GroundTruth: cat ship ship plane frog frog car frog
Test the network on transformed images¶
Okay, now let us see what the neural network thinks these examples above are:
# There is a hook that applies the Stained Glass Transform automatically to
# inputs of the model. We can remove this hook temporarily to pass the original
# images to the model.
with stainedglass_core.utils.torch.temporarily_remove_hooks(net):
outputs_untransformed = noisy_model.base_model(images)
outputs_transformed = noisy_model.base_model(transformed_images)
outputs_untransformed
tensor([[-0.8914, -2.1960, -0.6631, ..., -1.7683, -1.2430, -1.8924], [ 3.7042, 4.6633, -3.4808, ..., -4.6254, 4.6014, 2.6636], [ 1.0646, 2.8372, -2.9984, ..., -3.6443, 1.9301, 1.7977], ..., [-1.3585, -1.2781, -1.5252, ..., -2.0195, -1.4466, -1.2950], [ 1.2942, -0.1603, -0.6354, ..., -2.2633, 1.1945, -0.4951], [ 0.3256, 0.4093, -2.5482, ..., -4.0406, 0.3767, -0.1939]], device='cuda:0')
The outputs are logits for the 10 classes.
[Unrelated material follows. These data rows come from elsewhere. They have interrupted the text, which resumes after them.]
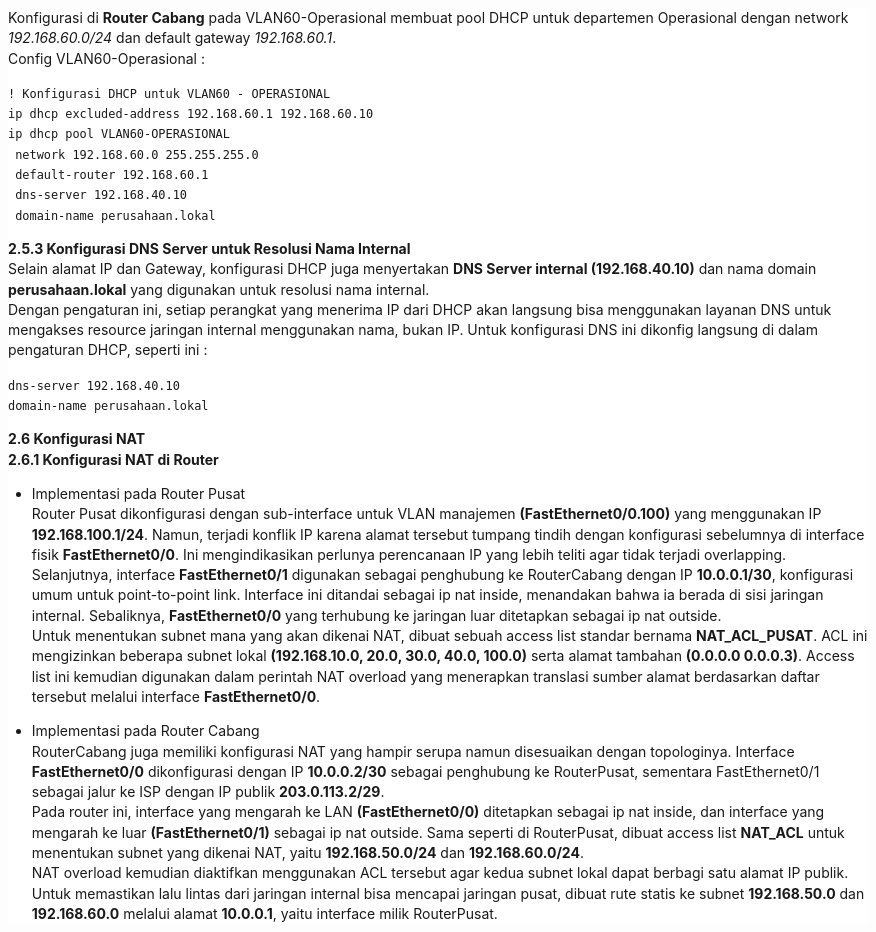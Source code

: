 Konfigurasi di **Router Cabang** pada VLAN60-Operasional membuat pool DHCP untuk departemen Operasional dengan network *192.168.60.0/24* dan default gateway *192.168.60.1*.<br>
Config VLAN60-Operasional :
```
! Konfigurasi DHCP untuk VLAN60 - OPERASIONAL
ip dhcp excluded-address 192.168.60.1 192.168.60.10
ip dhcp pool VLAN60-OPERASIONAL
 network 192.168.60.0 255.255.255.0
 default-router 192.168.60.1
 dns-server 192.168.40.10
 domain-name perusahaan.lokal
```

**2.5.3 Konfigurasi DNS Server untuk Resolusi Nama Internal**<br>
Selain alamat IP dan Gateway, konfigurasi DHCP juga menyertakan **DNS Server internal (192.168.40.10)** dan nama domain **perusahaan.lokal** yang digunakan untuk resolusi nama internal.<br>
Dengan pengaturan ini, setiap perangkat yang menerima IP dari DHCP akan langsung bisa menggunakan layanan DNS untuk mengakses resource jaringan internal menggunakan nama, bukan IP. Untuk konfigurasi DNS ini dikonfig langsung di dalam pengaturan DHCP, seperti ini :
```
dns-server 192.168.40.10
domain-name perusahaan.lokal
```

**2.6 Konfigurasi NAT**<br>
**2.6.1 Konfigurasi NAT di Router**<br>
- Implementasi pada Router Pusat<br>
Router Pusat dikonfigurasi dengan sub-interface untuk VLAN manajemen **(FastEthernet0/0.100)** yang menggunakan IP **192.168.100.1/24**. Namun, terjadi konflik IP karena alamat tersebut tumpang tindih dengan konfigurasi sebelumnya di interface fisik **FastEthernet0/0**. Ini mengindikasikan perlunya perencanaan IP yang lebih teliti agar tidak terjadi overlapping.<br>
Selanjutnya, interface **FastEthernet0/1** digunakan sebagai penghubung ke RouterCabang dengan IP **10.0.0.1/30**, konfigurasi umum untuk point-to-point link. Interface ini ditandai sebagai ip nat inside, menandakan bahwa ia berada di sisi jaringan internal. Sebaliknya, **FastEthernet0/0** yang terhubung ke jaringan luar ditetapkan sebagai ip nat outside.<br>
Untuk menentukan subnet mana yang akan dikenai NAT, dibuat sebuah access list standar bernama **NAT_ACL_PUSAT**. ACL ini mengizinkan beberapa subnet lokal **(192.168.10.0, 20.0, 30.0, 40.0, 100.0)** serta alamat tambahan **(0.0.0.0 0.0.0.3)**. Access list ini kemudian digunakan dalam perintah NAT overload yang menerapkan translasi sumber alamat berdasarkan daftar tersebut melalui interface **FastEthernet0/0**.

- Implementasi pada Router Cabang<br>
RouterCabang juga memiliki konfigurasi NAT yang hampir serupa namun disesuaikan dengan topologinya. Interface **FastEthernet0/0** dikonfigurasi dengan IP **10.0.0.2/30** sebagai penghubung ke RouterPusat, sementara FastEthernet0/1 sebagai jalur ke ISP dengan IP publik **203.0.113.2/29**.<br>
Pada router ini, interface yang mengarah ke LAN **(FastEthernet0/0)** ditetapkan sebagai ip nat inside, dan interface yang mengarah ke luar **(FastEthernet0/1)** sebagai ip nat outside. Sama seperti di RouterPusat, dibuat access list **NAT_ACL** untuk menentukan subnet yang dikenai NAT, yaitu **192.168.50.0/24** dan **192.168.60.0/24**.<br>
NAT overload kemudian diaktifkan menggunakan ACL tersebut agar kedua subnet lokal dapat berbagi satu alamat IP publik. Untuk memastikan lalu lintas dari jaringan internal bisa mencapai jaringan pusat, dibuat rute statis ke subnet **192.168.50.0** dan **192.168.60.0** melalui alamat **10.0.0.1**, yaitu interface milik RouterPusat.<br>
The higher the logit for a class, the more the network thinks that the image is of the particular class.
And we can take the class with the highest logit as the prediction for the class of the image:
_, predicted = torch.max(outputs_untransformed, 1)
print(
"Predicted: ",
" ".join(f"{classes[predicted[j]]:5s}" for j in range(NUM_IMAGES_PER_ROW)),
)
Predicted: horse car horse truck ship truck horse car
Let us look at how the network performs on the whole dataset.
total = 0
correct_untransformed = 0
correct_transformed = 0
# Since we're not training, we don't need to calculate the gradients for our
# outputs.
with (
torch.no_grad(),
###############################################
######### BEGIN STAINED GLASS CHANGES #########
###############################################
# We want to remove the hooks that automatically apply the
# Stained Glass Transform to the inputs of the model.
stainedglass_core.utils.torch.temporarily_remove_hooks(net),
###############################################
########## END STAINED GLASS CHANGES ##########
###############################################
):
for data in tqdm.auto.tqdm(testloader):
raw_images, labels = data
raw_images, labels = raw_images.to(DEVICE), labels.to(DEVICE)
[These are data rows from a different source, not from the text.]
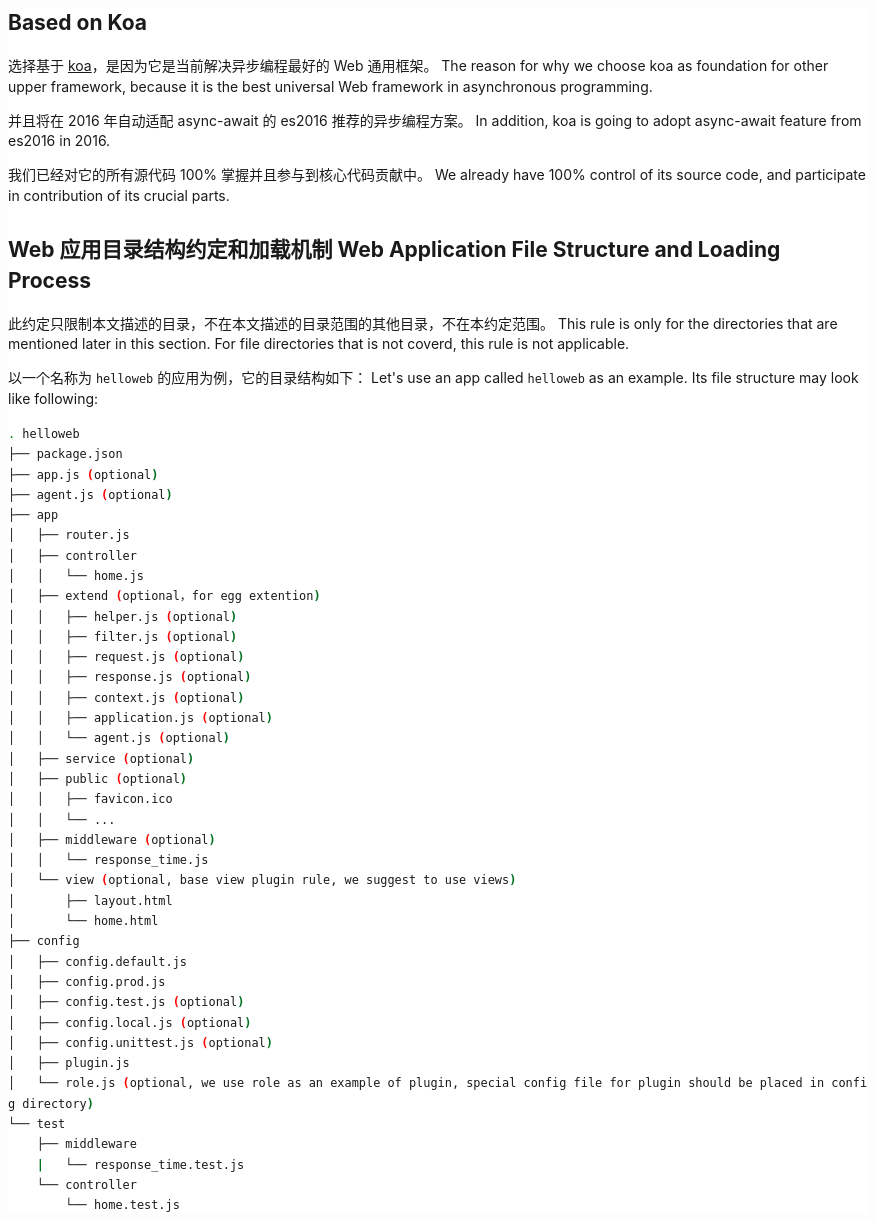 ## Based on Koa

选择基于 [koa](http://koajs.com/)，是因为它是当前解决异步编程最好的 Web 通用框架。
The reason for why we choose koa as foundation for other upper framework, because it is the best universal Web framework in asynchronous programming.

并且将在 2016 年自动适配 async-await 的 es2016 推荐的异步编程方案。
In addition, koa is going to adopt async-await feature from es2016 in 2016.

我们已经对它的所有源代码 100% 掌握并且参与到核心代码贡献中。
We already have 100% control of its source code, and participate in contribution of its crucial parts.

## Web 应用目录结构约定和加载机制 Web Application File Structure and Loading Process

此约定只限制本文描述的目录，不在本文描述的目录范围的其他目录，不在本约定范围。
This rule is only for the directories that are mentioned later in this section. For file directories that is not coverd, this rule is not applicable.

以一个名称为 `helloweb` 的应用为例，它的目录结构如下：
Let's use an app called `helloweb` as an example. Its file structure may look like following: 

```sh
. helloweb
├── package.json
├── app.js (optional)
├── agent.js (optional)
├── app
│   ├── router.js
│   ├── controller
│   │   └── home.js
│   ├── extend (optional，for egg extention)
│   │   ├── helper.js (optional)
│   │   ├── filter.js (optional)
│   │   ├── request.js (optional)
│   │   ├── response.js (optional)
│   │   ├── context.js (optional)
│   │   ├── application.js (optional)
│   │   └── agent.js (optional)
│   ├── service (optional)
│   ├── public (optional)
│   │   ├── favicon.ico
│   │   └── ...
│   ├── middleware (optional)
│   │   └── response_time.js
│   └── view (optional, base view plugin rule, we suggest to use views)
│       ├── layout.html
│       └── home.html
├── config
│   ├── config.default.js
│   ├── config.prod.js
│   ├── config.test.js (optional)
│   ├── config.local.js (optional)
│   ├── config.unittest.js (optional)
│   ├── plugin.js
│   └── role.js (optional, we use role as an example of plugin, special config file for plugin should be placed in config directory)
└── test
    ├── middleware
    |   └── response_time.test.js
    └── controller
        └── home.test.js
```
# calculate outputs by running images through the network
outputs_untransformed = noisy_model.base_model(raw_images)
# the class with the highest energy is what we choose as prediction
_, predicted_untransformed = torch.max(outputs_untransformed.data, 1)
correct_untransformed += (
(predicted_untransformed == labels).sum().item()
)
###############################################
######### BEGIN STAINED GLASS CHANGES #########
###############################################
# apply the Stained Glass Transform to the images
transformed_images = stained_glass_transform(raw_images)
# calculate outputs by running images through the network
outputs_transformed = noisy_model.base_model(transformed_images)
# the class with the highest energy is what we choose as prediction
_, predicted_transformed = torch.max(outputs_transformed.data, 1)
correct_transformed += (predicted_transformed == labels).sum().item()
###############################################
########## END STAINED GLASS CHANGES ##########
###############################################
total += labels.size(0)
print(
"Accuracy of the network on the (raw) test images: "
f"{100 * correct_untransformed // total} %"
)
print(
"Accuracy of the network on the (transformed) test images: "
f"{100 * correct_transformed // total} %"
)
0%| | 0/10 [00:00<?, ?it/s]
Accuracy of the network on the (raw) test images: 43 % Accuracy of the network on the (transformed) test images: 38 %
We see that our model with or without Stained Glass Transform performs way better than random chance (~10% accuracy).
The gap between the performance of raw inputs vs transformed inputs is large can be closed by training the Stained Glass Transform for longer or by tuning the hyperparameters. Additionally, after the Stained Glass Transform is trained, the base model can be finetuned on the transformed inputs to further improve performance. Finetuning the base model is not covered in this tutorial.